Bericht veröffentlicht Bundesrat wusste nicht über Crypto-Affäre Bescheid, trägt aber Mitschuld

2 min Lesezeit 4 Kommentare 10.11.2020, 15:48 Uhr

Der Schweizer Nachrichtendienst zog aus den Machenschaften der amerikanischen Dienste rund um die Crypto AG einen Nutzen. Der Bundesrat wusste aber von nichts. Dennoch war der Generalausfuhrstopp des Seco nicht rechtens, kommt die Geschäftsprüfungsdelegation zum Schluss.

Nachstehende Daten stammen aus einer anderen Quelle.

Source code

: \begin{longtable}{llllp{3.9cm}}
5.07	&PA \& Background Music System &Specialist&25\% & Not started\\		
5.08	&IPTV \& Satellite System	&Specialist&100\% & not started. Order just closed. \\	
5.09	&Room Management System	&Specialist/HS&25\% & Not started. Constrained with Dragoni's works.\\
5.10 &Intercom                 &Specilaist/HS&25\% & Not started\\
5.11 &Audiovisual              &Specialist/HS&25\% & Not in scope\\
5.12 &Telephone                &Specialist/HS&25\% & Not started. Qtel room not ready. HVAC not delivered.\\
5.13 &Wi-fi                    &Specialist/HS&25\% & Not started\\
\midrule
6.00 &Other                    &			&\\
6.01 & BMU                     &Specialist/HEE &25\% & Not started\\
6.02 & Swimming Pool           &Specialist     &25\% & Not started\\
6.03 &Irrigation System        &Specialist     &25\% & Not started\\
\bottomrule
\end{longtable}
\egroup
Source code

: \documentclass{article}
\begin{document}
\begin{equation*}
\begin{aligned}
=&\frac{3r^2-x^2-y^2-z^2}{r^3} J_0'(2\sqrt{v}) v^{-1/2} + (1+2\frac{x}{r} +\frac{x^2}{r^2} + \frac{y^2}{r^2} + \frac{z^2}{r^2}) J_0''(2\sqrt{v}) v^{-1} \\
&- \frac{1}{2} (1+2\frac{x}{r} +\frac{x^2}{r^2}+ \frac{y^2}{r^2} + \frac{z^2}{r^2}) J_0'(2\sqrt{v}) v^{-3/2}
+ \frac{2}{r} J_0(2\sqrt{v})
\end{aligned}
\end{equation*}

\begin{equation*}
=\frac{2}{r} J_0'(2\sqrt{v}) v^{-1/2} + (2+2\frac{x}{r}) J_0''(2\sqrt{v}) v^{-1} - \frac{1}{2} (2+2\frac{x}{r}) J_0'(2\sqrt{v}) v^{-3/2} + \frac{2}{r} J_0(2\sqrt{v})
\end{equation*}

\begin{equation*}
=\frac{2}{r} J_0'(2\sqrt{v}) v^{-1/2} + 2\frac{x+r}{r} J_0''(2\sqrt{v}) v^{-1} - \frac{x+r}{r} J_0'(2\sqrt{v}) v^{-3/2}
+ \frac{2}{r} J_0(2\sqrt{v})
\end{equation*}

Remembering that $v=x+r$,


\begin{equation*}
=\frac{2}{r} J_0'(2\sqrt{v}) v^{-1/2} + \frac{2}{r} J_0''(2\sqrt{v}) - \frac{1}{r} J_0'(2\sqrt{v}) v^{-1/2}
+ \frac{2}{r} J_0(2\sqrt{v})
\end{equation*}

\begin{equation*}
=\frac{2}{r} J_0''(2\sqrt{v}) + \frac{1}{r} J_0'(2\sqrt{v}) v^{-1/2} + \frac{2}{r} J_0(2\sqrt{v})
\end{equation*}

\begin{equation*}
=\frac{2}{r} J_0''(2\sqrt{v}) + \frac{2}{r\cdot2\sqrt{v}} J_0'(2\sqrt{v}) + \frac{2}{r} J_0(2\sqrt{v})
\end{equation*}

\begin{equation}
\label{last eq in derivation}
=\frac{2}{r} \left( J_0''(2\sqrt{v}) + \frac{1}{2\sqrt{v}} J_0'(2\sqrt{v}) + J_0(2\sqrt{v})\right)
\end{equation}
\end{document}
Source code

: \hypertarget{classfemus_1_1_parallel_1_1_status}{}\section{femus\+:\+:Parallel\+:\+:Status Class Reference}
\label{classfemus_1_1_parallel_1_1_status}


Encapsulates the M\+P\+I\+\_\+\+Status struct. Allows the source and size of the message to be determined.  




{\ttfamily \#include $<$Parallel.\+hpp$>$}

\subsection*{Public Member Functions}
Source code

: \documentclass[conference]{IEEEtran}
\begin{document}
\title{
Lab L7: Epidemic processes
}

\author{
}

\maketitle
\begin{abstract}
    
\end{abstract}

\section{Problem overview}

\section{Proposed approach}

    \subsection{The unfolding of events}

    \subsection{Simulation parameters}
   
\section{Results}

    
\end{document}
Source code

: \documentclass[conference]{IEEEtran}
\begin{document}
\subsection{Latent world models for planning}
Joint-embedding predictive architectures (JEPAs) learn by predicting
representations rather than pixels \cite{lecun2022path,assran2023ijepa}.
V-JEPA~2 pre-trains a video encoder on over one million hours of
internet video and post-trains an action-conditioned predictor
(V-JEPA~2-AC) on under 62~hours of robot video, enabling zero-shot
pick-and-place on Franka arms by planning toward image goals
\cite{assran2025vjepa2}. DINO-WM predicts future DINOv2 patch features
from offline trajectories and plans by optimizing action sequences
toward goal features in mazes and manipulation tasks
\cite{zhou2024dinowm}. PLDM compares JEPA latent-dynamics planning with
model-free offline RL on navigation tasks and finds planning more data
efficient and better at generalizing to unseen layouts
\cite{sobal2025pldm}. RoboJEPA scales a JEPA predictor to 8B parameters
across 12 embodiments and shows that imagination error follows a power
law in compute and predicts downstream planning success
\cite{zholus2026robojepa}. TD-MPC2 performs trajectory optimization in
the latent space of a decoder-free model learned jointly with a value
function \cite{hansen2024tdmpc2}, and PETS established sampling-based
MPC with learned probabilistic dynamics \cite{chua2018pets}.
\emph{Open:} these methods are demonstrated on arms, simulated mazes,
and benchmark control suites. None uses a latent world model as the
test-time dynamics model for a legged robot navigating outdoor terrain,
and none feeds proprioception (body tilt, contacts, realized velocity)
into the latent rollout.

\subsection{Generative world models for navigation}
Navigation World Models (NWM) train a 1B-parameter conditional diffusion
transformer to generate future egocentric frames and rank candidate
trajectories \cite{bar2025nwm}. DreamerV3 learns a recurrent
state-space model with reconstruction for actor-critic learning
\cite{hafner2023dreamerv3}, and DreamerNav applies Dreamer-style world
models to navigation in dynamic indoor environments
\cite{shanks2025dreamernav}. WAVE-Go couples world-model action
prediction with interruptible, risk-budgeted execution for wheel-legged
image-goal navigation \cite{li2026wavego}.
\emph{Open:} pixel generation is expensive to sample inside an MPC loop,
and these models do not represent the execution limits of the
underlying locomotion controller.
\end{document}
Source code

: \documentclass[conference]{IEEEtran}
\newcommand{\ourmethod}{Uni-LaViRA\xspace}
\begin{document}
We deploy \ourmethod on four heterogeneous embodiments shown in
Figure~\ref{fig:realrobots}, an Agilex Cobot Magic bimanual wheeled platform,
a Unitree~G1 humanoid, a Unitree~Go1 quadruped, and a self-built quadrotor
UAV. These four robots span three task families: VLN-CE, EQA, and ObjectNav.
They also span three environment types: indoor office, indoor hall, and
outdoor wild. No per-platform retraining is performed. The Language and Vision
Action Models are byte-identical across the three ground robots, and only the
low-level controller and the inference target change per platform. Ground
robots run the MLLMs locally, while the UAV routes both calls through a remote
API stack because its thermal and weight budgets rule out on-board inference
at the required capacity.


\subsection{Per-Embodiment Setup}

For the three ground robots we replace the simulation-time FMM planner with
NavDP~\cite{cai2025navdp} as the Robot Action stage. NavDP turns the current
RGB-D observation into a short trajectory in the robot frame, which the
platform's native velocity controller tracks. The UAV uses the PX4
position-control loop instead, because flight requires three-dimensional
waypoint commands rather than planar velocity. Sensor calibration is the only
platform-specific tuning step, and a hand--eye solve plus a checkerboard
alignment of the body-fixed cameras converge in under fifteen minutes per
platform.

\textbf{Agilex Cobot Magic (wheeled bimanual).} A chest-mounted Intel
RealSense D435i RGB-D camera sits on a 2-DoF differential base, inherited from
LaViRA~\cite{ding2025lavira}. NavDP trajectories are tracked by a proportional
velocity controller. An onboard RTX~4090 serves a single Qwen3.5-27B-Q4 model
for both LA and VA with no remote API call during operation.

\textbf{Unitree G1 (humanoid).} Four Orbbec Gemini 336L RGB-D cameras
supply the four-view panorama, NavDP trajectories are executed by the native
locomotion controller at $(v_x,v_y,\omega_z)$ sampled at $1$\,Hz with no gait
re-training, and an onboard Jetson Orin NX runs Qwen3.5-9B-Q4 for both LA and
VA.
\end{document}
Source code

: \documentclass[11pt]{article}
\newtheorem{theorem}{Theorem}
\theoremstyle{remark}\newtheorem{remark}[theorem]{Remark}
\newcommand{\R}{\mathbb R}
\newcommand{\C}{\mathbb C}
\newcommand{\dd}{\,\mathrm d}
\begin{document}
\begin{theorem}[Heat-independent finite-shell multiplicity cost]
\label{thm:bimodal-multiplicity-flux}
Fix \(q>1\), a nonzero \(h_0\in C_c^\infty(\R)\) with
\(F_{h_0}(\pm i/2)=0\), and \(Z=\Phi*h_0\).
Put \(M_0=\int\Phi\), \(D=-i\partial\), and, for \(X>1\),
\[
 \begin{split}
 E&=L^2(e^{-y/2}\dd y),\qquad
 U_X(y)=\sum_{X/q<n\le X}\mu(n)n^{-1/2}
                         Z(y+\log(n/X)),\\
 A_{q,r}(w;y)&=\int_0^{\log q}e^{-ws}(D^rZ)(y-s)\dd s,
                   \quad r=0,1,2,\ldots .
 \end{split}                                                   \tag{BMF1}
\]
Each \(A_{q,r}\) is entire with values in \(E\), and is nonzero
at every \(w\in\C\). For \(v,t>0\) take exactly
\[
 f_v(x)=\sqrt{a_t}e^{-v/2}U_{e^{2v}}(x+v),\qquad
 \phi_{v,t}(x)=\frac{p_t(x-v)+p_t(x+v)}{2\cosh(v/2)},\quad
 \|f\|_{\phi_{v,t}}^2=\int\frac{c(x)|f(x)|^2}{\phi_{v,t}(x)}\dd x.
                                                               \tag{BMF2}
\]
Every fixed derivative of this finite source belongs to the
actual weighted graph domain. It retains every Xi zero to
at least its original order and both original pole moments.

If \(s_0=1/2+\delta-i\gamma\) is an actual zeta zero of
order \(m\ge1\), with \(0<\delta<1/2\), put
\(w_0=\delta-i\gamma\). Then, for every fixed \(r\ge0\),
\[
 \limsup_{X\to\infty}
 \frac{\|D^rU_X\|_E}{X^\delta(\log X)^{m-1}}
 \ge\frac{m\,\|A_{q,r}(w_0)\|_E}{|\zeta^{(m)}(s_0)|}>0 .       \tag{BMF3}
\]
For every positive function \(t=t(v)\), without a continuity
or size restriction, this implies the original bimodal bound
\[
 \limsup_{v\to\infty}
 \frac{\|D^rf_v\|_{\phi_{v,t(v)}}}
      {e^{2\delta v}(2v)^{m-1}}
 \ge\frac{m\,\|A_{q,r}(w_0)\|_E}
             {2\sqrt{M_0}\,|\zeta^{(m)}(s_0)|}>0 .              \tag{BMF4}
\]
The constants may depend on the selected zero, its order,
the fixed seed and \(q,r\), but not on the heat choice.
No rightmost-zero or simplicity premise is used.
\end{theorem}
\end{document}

Wie viel wusste die Schweiz von der Spionageaktion in der Crypto-Affäre? Diese und weitere Fragen wollte die Geschäftsprüfungsdelegation des National- und Ständerats (GPDel) nach der Enthüllung klären. Nun liegt ihr Bericht vor. Demnach soll die Vorgängerorganisation des Nachrichtendienstes des Bundes ab 1993 gewusst haben, dass ausländische Geheimdienste hinter der Crypto AG standen. Später dürften sie auch zusammengearbeitet haben. Das sei zwar rechtlich zulässig, kommt die GPDel zum Schluss. Aber: «Diese Zusammenarbeit wies aber eine grosse politische Tragweite auf, weshalb es die GPDel als falsch erachtet, dass die politische Führung der Schweiz erst Ende 2019 darüber informiert wurde», heisst es in der Medienmitteilung.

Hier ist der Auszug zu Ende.